One trader said the government wants the urea imported at levels that match the current domestic price, which is below the global market level. Sources said they expect to hear complaints from Thailand about pricing, but no tenders.
South Korea:
Urea imports in South Korea for the first half of this year were down 5.7 percent, to 489,000 mt from 518,000 mt last year, according to Trade Data Monitor. The main source of urea this year was China at 389,000 mt.
June imports this year were up marginally, to 58,000 mt from 55,000 mt in June 2020. China supplied 57,000 mt of the June 2021 urea. Second-quarter imports were also down marginally, to 226,000 mt from 230,000 mt last year. China once again dominated the second-quarter sales at 224,000 mt.
Brazil:
While Brazilian buyers are looking to the RCF/India tender for guidance on pricing, international traders are looking at Brazilian urea demand for clues as to product availability.
Sources said cargoes currently slated for shipment to Brazil in the near future could be diverted to cover an award from RCF if the price begins to soften in the South American country. Prices have come off slightly at Paranagua. Sources reported deals at $490-$520/mt CFR, down from last week’s levels in the $520s/mt CFR.
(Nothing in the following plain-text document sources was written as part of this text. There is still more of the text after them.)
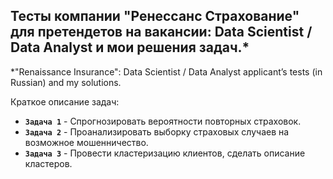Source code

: ## Тесты компании "Ренессанс Страхование" для претендетов на вакансии: Data Scientist / Data Analyst и мои решения задач.*
*"Renaissance Insurance": Data Scientist / Data Analyst applicant’s tests (in Russian) and my solutions.

Краткое описание задач:
* **`Задача 1`** - Спрогнозировать вероятности повторных страховок.
* **`Задача 2`** - Проанализировать выборку страховых случаев на возможное мошенничество.
* **`Задача 3`** - Провести кластеризацию клиентов, сделать описание кластеров.
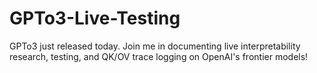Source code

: # GPTo3-Live-Testing
GPTo3 just released today. Join me in documenting live interpretability research, testing, and QK/OV trace logging on OpenAI's frontier models!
Even as the landed price softens, sources inland reported higher prices. Dealers in Rondonopolis said prices are now at $600-$665/mt FOB ex-warehouse, a jump of about $50/mt.
Inland prices could start going up and supplies could be limited. A union of independent truck drivers is considering a strike beginning on July 25. The drivers are saying they need higher prices for their services to cover a recent spike in fuel costs, while contractors have been pushing back against higher fees.